Why Nigerian Startups Are Avoiding Local IPOs

3 Min Read
Image Credit: World Finance

Nigerian startups are steering clear of listing on the country’s stock exchange — and the weak naira is the biggest culprit.

A new survey by African-focused law firm TLP Advisory shows founders overwhelmingly see the Nigerian Exchange (NGX) as too risky for exits or fundraising, despite the creation of a tech-friendly listing board meant to attract high-growth companies.

By the numbers

  • 0: Startups that have listed on the NGX’s technology board since it launched in 2022.
  • ~65%: How much the naira has lost in value since President Bola Tinubu loosened FX controls in 2023.
  • 76.5%: Nigeria-funded startups holding dollar-denominated capital, according to TLP.
  • >10: New NGX listings between 2021–2024 — none from tech.
  • 5: Nigerian-born unicorns (Flutterwave, OPay, Interswitch, Andela, Moniepoint) — all backed by foreign dollar investors.

What’s happening

Founders say a “currency and foreign exchange mismatch” makes a local IPO unappealing. Even with lighter listing rules — no profit thresholds, lower free-float requirements — the NGX technology board hasn’t attracted a single startup.

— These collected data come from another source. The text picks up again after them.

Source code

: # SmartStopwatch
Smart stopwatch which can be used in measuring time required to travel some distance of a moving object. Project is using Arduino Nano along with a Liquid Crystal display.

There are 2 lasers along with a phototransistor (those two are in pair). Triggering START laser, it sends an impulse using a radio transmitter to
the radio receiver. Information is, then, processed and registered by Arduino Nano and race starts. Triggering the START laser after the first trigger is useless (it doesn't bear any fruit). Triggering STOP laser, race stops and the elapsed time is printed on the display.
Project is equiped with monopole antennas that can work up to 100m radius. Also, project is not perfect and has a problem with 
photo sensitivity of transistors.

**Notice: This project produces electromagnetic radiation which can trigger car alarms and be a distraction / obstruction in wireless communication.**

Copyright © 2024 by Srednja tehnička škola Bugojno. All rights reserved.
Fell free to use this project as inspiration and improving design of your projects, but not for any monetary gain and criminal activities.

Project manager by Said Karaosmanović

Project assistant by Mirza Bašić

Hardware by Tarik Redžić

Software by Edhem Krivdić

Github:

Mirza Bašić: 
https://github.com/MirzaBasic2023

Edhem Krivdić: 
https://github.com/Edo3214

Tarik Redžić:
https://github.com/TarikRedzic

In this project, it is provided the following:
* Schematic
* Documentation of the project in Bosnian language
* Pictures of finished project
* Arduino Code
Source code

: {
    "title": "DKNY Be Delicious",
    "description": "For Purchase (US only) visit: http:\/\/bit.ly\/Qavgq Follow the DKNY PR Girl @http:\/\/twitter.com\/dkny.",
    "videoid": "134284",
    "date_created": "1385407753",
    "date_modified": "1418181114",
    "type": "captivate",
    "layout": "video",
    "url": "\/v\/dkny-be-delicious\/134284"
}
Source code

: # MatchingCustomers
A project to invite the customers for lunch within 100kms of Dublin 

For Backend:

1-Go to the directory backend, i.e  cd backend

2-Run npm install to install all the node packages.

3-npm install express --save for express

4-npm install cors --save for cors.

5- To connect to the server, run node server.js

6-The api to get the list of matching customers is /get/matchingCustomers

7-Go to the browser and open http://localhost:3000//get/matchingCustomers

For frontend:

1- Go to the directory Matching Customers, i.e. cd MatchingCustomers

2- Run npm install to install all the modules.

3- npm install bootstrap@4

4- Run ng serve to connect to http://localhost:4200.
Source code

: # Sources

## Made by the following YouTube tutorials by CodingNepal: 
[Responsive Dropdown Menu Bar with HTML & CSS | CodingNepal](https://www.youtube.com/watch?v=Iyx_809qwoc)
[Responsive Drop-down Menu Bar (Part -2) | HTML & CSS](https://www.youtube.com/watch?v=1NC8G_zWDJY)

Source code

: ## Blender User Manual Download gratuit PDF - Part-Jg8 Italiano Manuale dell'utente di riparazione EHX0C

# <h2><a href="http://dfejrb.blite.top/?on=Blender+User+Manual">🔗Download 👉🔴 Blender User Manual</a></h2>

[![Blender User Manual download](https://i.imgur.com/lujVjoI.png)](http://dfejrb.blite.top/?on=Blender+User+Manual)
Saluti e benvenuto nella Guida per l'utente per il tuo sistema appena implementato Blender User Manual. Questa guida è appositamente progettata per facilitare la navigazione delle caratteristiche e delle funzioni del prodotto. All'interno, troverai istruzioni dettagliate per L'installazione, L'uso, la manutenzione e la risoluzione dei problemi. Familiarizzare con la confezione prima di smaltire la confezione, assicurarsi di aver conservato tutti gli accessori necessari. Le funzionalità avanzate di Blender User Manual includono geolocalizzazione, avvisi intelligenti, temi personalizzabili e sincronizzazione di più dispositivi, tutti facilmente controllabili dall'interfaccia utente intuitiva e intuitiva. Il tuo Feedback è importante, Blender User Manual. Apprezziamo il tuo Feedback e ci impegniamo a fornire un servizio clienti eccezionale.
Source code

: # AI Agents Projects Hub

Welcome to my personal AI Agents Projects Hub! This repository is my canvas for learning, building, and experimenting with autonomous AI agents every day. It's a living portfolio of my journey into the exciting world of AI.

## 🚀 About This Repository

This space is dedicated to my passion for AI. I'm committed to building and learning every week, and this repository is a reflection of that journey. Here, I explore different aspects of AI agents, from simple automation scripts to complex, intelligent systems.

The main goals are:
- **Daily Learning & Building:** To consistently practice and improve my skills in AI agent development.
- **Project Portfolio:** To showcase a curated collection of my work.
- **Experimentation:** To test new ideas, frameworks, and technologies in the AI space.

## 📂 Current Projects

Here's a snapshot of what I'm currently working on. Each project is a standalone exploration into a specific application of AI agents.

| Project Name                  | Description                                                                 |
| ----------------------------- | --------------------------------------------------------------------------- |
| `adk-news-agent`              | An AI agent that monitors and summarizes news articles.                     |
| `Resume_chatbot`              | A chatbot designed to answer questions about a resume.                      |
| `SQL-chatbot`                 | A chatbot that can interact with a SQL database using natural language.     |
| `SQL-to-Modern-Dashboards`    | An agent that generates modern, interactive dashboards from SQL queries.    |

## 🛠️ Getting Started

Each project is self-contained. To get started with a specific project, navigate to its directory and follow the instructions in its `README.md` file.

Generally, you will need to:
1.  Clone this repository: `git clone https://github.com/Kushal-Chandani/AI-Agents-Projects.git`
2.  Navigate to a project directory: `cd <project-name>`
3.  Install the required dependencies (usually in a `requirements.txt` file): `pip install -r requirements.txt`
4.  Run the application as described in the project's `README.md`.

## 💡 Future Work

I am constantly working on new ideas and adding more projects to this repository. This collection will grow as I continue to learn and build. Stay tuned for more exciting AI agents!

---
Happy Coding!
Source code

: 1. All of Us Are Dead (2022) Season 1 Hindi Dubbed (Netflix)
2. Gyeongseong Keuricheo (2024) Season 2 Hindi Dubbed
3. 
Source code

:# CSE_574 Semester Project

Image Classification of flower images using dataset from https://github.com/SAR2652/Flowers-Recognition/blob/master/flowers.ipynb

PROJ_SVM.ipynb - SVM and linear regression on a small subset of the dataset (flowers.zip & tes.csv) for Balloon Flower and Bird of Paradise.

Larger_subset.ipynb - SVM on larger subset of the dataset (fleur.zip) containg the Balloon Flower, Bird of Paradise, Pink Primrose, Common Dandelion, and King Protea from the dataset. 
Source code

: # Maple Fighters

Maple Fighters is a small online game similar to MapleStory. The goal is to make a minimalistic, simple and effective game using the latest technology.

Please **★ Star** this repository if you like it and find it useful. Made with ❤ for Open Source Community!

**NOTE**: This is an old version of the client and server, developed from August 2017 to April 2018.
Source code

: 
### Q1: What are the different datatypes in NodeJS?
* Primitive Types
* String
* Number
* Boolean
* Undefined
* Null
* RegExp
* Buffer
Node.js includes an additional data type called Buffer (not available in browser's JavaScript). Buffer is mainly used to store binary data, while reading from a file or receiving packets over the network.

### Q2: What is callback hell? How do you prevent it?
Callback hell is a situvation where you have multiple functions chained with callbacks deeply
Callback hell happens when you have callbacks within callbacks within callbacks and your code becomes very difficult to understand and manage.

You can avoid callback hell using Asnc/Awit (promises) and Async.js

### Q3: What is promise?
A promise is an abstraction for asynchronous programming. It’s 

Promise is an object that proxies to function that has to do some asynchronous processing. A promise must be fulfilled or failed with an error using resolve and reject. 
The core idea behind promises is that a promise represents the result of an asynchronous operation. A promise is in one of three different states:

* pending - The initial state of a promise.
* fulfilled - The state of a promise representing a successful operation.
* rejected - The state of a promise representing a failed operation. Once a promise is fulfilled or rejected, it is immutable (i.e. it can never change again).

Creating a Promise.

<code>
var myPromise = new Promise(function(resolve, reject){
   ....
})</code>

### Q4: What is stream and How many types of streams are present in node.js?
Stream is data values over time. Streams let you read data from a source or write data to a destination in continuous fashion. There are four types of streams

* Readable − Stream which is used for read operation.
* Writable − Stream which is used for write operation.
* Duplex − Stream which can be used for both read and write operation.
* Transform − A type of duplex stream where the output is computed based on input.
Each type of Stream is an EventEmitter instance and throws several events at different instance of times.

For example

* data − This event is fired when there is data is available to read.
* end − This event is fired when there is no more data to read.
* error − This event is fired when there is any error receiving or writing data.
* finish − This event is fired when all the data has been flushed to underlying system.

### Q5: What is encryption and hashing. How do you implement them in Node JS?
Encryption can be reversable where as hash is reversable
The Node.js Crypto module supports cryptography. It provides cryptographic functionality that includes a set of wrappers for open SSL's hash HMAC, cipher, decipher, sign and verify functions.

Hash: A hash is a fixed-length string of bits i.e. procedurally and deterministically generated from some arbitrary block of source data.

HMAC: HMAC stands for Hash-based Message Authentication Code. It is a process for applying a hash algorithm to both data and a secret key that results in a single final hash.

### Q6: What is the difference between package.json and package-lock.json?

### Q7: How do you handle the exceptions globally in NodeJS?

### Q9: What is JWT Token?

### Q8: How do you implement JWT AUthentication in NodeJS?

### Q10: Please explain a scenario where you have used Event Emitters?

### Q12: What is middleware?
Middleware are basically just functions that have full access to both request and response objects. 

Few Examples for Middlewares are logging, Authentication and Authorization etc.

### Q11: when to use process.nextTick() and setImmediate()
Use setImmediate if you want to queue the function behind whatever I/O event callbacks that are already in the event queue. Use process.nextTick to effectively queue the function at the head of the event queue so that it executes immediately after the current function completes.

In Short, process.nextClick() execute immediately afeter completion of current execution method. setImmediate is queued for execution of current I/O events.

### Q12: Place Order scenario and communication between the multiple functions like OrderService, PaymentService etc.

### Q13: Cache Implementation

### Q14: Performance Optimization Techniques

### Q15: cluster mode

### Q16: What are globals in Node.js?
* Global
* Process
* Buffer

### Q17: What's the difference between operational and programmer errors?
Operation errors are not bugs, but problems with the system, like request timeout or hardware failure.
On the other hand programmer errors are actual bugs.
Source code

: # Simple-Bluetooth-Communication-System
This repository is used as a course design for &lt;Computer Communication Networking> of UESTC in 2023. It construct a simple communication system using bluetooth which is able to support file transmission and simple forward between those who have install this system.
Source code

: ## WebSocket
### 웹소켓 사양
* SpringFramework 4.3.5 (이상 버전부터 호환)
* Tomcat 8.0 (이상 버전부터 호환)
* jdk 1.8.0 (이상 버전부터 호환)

TLP’s survey shows early-stage VCs, who invest largely in dollars, want exits that protect them from FX losses. A listing in naira would expose them to steep devaluation risks.

Why it matters

Nigeria’s unicorn pipeline keeps growing, but the country’s stock market has yet to benefit. The disconnect leaves:

  • Founders seeking offshore exits,
  • Investors avoiding naira exposure,
  • The NGX missing out on Africa’s most active tech ecosystem.

Between the lines

The naira has gained nearly 10% in the past six months, but its long-term volatility still scares founders. FX unpredictability has become a structural risk — one that local markets haven’t solved.

What they’re saying

Dollar-denominated investors expect dollar exits,” TLP writes. “Exchange rate instability makes local listings a foreign exchange risk-management exercise.”

What’s next

TLP is urging the NGX to pursue dual- or cross-listing partnerships with:

  • NASDAQ
  • London Stock Exchange AIM
  • Johannesburg Stock Exchange

Such options could give Nigerian startups a path to dollar-based exits while still connecting with local investors.